__Records provided__
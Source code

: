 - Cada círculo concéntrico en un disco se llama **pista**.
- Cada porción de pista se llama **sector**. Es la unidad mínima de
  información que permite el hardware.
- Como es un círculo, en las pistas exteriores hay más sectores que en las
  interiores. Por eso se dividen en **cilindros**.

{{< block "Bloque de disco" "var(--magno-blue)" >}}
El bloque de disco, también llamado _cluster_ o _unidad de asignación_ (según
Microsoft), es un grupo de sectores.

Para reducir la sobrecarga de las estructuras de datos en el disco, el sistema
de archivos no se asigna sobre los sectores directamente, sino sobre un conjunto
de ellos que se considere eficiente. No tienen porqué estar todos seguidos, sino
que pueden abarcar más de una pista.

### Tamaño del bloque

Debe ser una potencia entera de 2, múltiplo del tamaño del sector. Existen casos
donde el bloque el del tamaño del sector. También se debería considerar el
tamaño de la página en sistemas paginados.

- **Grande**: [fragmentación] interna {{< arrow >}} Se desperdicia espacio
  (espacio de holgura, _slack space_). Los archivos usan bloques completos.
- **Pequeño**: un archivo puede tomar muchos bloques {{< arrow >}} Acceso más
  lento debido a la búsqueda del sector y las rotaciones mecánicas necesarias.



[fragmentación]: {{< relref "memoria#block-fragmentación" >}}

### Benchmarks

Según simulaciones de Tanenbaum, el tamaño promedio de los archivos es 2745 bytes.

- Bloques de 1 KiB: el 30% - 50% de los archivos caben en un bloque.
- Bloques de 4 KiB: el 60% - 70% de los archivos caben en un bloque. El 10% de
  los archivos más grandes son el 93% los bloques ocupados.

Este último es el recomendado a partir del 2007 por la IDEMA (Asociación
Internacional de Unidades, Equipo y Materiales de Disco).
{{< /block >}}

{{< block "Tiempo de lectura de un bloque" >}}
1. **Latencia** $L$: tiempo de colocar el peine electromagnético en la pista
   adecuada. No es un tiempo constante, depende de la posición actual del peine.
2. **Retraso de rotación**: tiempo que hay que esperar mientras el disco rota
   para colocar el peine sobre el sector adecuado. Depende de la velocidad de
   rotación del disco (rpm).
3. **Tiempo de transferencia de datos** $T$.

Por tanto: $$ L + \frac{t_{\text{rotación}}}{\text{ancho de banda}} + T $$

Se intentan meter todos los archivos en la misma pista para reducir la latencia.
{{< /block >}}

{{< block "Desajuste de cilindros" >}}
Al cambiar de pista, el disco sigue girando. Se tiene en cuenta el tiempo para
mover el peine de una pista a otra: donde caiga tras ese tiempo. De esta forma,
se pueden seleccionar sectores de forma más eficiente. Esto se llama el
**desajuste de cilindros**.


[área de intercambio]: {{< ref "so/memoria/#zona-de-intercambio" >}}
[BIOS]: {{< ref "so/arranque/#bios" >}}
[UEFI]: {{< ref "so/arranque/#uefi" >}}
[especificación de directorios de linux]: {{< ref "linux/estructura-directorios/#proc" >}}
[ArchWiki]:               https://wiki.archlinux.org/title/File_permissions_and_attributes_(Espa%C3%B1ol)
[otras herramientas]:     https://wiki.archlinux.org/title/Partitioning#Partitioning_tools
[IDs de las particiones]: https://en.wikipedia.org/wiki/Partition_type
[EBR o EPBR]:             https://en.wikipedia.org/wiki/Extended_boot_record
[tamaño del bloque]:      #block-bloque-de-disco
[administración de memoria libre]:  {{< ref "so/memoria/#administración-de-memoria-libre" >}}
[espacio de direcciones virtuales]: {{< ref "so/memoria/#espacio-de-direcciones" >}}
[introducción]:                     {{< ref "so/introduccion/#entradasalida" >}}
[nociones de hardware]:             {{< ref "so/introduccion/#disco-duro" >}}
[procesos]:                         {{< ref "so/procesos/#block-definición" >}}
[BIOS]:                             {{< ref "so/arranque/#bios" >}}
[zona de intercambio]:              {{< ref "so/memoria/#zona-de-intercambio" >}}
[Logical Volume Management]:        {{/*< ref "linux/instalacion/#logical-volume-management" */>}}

__Work order__
All that is wanted is a faithful reproduction of the line above with "de ellos que", the line with "- **Pequeño**: un", and every line in between.

__Output__
de ellos que se considere eficiente. No tienen porqué estar todos seguidos, sino
que pueden abarcar más de una pista.

### Tamaño del bloque

Debe ser una potencia entera de 2, múltiplo del tamaño del sector. Existen casos
donde el bloque el del tamaño del sector. También se debería considerar el
tamaño de la página en sistemas paginados.

- **Grande**: [fragmentación] interna {{< arrow >}} Se desperdicia espacio
  (espacio de holgura, _slack space_). Los archivos usan bloques completos.
- **Pequeño**: un archivo puede tomar muchos bloques {{< arrow >}} Acceso más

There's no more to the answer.